Rising energy prices, and the related transfers of wealth, are among the great strategic movements of our time. Since the dawn of the oil age, U.S. has had some semblance of control over energy prices. Heck, at one point, prices were so low that the state of Texas empowered the Railroad Commission of Texas to stabilize prices.
It’s a long story, but the West has, more or less, always had a handle on energy prices, even in the face of OPEC, over the last 40 years or so. At the end of the day, the West could have faced down the major oil exporters and kept some sort of lid on the upside of energy pricing. Not any more.
The people who sell oil are, of course, more than happy to take US money. They are ecstatic, truth be told. In a matter of a few years, Western energy demand is moving the wealth of many generations into new hands. Some nations are getting rich, while others are getting poor — fast.
A few years ago, Russia was a post-Soviet basket case. Now the Russians are buying up much of Western Europe.

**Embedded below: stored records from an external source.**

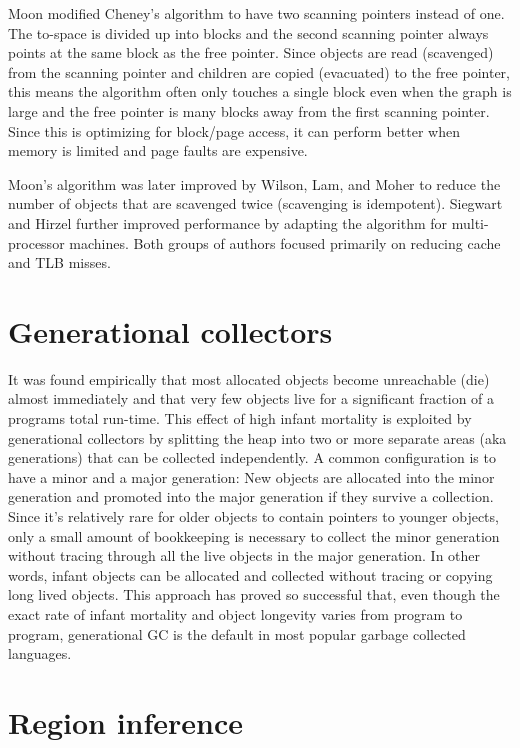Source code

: \documentclass[a4paper,oneside]{memoir}
\begin{document}
Moon modified Cheney's algorithm to have two scanning pointers instead of one.
The to-space is divided up into blocks and the second scanning pointer always
points at the same block as the free pointer. Since objects are read (scavenged)
from the scanning pointer and children are copied (evacuated) to the free pointer,
this means the algorithm often only touches a single block even when the graph
is large and the free pointer is many blocks away from the first scanning pointer.
Since this is optimizing for block/page access, it can perform better when memory
is limited and page faults are expensive.

Moon's algorithm was later improved by Wilson, Lam, and Moher to reduce the
number of objects that are scavenged twice (scavenging is idempotent). Siegwart
and Hirzel further improved performance by adapting the algorithm for
multi-processor machines. Both groups of authors focused primarily on reducing
cache and TLB misses.

\section{Generational collectors}

It was found empirically that most allocated objects become unreachable (die)
almost immediately and that very few objects live for a significant fraction
of a programs total run-time. This effect of high infant mortality is exploited
by generational collectors by splitting the heap into two or more separate areas
(aka generations) that can be collected independently. A common configuration is
to have a minor and a major generation: New objects are allocated into the minor
generation and promoted into the major generation if they survive a collection.
Since it's relatively rare for older objects to contain pointers to younger
objects, only a small amount of bookkeeping is necessary to collect the minor
generation without tracing through all the live objects in the major generation.
In other words, infant objects can be allocated and collected without tracing or
copying long lived objects. This approach has proved so successful that, even
though the exact rate of infant mortality and object longevity varies from
program to program, generational GC is the default in most popular garbage
collected languages.

\section{Region inference}
\end{document}
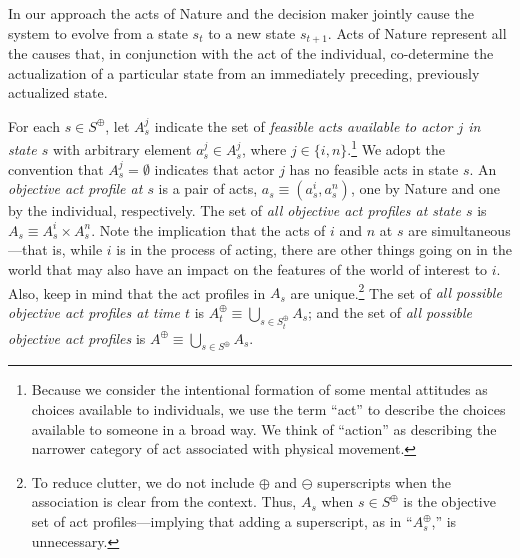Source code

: \documentclass[
11pt,
titlepage,
reqno,
]{article}%
\theoremstyle{definition}
\begin{document}
In our approach the acts of Nature and the decision maker jointly cause the system to evolve from a state $s_t$ to a new state $s_{t+1}$.
Acts of Nature represent all the causes that, in conjunction with the act of the individual, co-determine the actualization of a particular state from an immediately preceding, previously actualized state.
	
For each  $s\in S^\oplus$, let $A^j_s$ indicate the set of \textit{feasible acts available to actor $j$ in state $s$} with arbitrary element $a^j_s\in A^j_s$, where $j\in\{i,n\}$.\footnote
{
	Because we consider the intentional formation of some mental attitudes as choices available to individuals, we use the term ``act'' to describe the choices available to someone in a broad way.
	We think of ``action'' as describing the narrower category of act associated with physical movement.
} 
We adopt the convention that $A^j_s=\emptyset$ indicates that actor $j$ has no feasible acts in state $s$.
An \textit{objective act profile at $s$}  is a pair of acts, $a_s\equiv(a^i_s,a^n_s)$, one by Nature and one by the individual, respectively. 
The set of \textit{all objective act profiles at state $s$} is $A_s\equiv A^i_s\times A^n_s$.
Note the implication that the acts of $i$ and $n$ at $s$ are simultaneous---that is, while $i$ is in the process of acting, there are other things going on in the world that may also have an impact on the features of the world of interest to $i$.
Also, keep in mind that the act profiles in $A_s$ are unique.\footnote
{
	To reduce clutter, we do not include $\oplus$ and $\ominus$ superscripts when the association is clear from the context. Thus, $A_s$ when $s\in S^\oplus$ is the objective set of act profiles---implying that adding a superscript, as in ``$A^\oplus_s$,'' is unnecessary.
} 
The set of \textit{all possible objective act profiles at time $t$} is  $A^\oplus_t\equiv \bigcup_{s\in S^\oplus_t} A_s$; and the set of \textit{all possible objective act profiles} is $A^\oplus\equiv \bigcup_{s\in S^\oplus} A_s$.
 
\end{document}
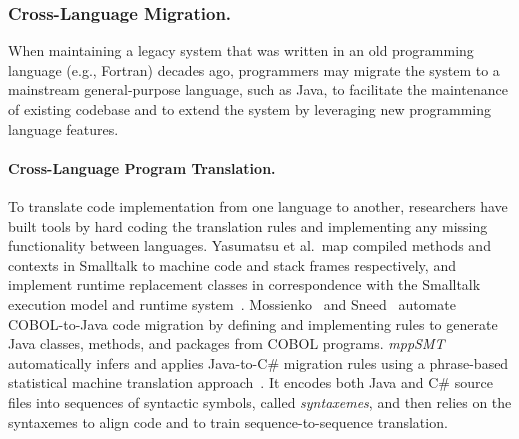 
\subsubsection{Cross-Language Migration.} 
When maintaining a legacy system that was written in an old programming language (e.g., Fortran) decades ago, programmers may migrate the system to a mainstream general-purpose language, such as Java, to facilitate the maintenance of existing codebase and to extend the system by leveraging new programming language features. 

\paragraph{{Cross-Language Program Translation.}}
To translate code implementation from one language to another, researchers have built tools by hard coding the translation rules and implementing any missing functionality between languages. %
Yasumatsu et al.~map compiled methods and contexts in Smalltalk to machine code and stack frames respectively, and implement runtime replacement classes in correspondence with the Smalltalk execution model and runtime system~\cite{Yasumatsu:95}. Mossienko~\cite{1192409:03} and Sneed~\cite{Sneed:2010} automate COBOL-to-Java code migration by defining and implementing rules to generate Java classes, methods, and packages from COBOL programs. 
{\em mppSMT} automatically infers and applies Java-to-C\# migration rules using a phrase-based statistical machine translation approach~\cite{7372046}. It encodes both Java and C\# source files into sequences of syntactic symbols, called {\em syntaxemes}, and then relies on the syntaxemes to align code and to train sequence-to-sequence translation.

A few years ago, the United Arab Emirates was a dusty backwater. Now the UAE is becoming a world destination, and its sovereign wealth fund is buying the Chrysler Building in New York.

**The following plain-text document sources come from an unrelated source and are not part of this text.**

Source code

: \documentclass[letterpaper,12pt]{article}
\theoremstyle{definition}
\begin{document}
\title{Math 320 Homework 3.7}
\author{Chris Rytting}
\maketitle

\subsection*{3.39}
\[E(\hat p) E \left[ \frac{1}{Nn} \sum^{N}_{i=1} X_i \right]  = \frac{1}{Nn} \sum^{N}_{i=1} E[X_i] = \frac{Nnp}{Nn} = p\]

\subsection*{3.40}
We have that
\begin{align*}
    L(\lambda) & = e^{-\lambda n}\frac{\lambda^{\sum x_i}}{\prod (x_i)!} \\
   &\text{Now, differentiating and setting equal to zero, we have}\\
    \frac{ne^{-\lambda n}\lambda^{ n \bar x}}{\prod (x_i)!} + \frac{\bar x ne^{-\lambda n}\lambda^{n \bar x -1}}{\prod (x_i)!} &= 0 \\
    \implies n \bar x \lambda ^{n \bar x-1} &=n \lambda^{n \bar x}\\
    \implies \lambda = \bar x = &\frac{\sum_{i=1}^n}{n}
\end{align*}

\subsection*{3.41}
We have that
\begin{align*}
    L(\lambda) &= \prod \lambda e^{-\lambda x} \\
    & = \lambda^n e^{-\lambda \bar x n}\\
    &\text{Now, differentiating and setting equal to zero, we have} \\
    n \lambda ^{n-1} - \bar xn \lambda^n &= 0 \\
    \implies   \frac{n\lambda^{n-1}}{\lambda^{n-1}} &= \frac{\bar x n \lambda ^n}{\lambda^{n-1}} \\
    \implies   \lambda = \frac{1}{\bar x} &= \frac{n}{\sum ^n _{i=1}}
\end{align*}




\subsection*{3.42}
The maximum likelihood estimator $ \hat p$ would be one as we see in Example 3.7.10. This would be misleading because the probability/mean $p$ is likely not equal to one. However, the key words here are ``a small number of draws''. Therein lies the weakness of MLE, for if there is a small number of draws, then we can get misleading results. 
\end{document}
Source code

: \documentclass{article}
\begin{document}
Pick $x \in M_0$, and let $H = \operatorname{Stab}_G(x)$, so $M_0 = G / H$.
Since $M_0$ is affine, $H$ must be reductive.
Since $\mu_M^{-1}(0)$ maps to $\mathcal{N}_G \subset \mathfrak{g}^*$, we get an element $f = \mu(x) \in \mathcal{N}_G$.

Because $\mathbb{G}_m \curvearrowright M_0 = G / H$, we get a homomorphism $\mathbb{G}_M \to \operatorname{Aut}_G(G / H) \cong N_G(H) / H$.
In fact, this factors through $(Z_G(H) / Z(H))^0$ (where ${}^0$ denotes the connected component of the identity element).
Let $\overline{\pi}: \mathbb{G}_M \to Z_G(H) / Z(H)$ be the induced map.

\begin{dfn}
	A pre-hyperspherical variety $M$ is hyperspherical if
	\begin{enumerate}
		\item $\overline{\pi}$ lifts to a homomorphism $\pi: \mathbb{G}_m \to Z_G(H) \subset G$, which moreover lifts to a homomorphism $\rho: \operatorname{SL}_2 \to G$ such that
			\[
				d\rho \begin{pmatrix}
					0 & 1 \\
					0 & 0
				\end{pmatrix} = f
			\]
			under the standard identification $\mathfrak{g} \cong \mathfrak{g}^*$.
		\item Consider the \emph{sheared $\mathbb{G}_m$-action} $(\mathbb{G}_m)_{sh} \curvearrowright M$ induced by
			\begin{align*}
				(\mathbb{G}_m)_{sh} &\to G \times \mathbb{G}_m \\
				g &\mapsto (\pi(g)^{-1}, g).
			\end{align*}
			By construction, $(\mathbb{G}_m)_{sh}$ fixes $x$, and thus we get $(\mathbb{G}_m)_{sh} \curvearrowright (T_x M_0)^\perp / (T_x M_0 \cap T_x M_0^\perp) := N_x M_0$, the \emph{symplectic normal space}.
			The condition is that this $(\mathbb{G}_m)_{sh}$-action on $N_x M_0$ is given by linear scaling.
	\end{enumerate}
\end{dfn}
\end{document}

Meanwhile, expensive oil is breaking the backs of the middle classes in the U.S. and many other countries. Wait until next winter, when millions of households in the U.S. and Europe cannot afford to heat their homes. Ugh!
And world economic growth is stalling as oil prices rise. So it really seems as if the rising prices have to moderate and it actually did .Finally, a breather. Whew! .Whatever my point is straight n simple and it is a opinion shared by many, the cracks in US economy are getting deeper and there is very little it can do to regain its glory of the 90’s .Its showtime for the third world . We all know every dog has its day.And I would like to believe that Uncle Sam knows it well too.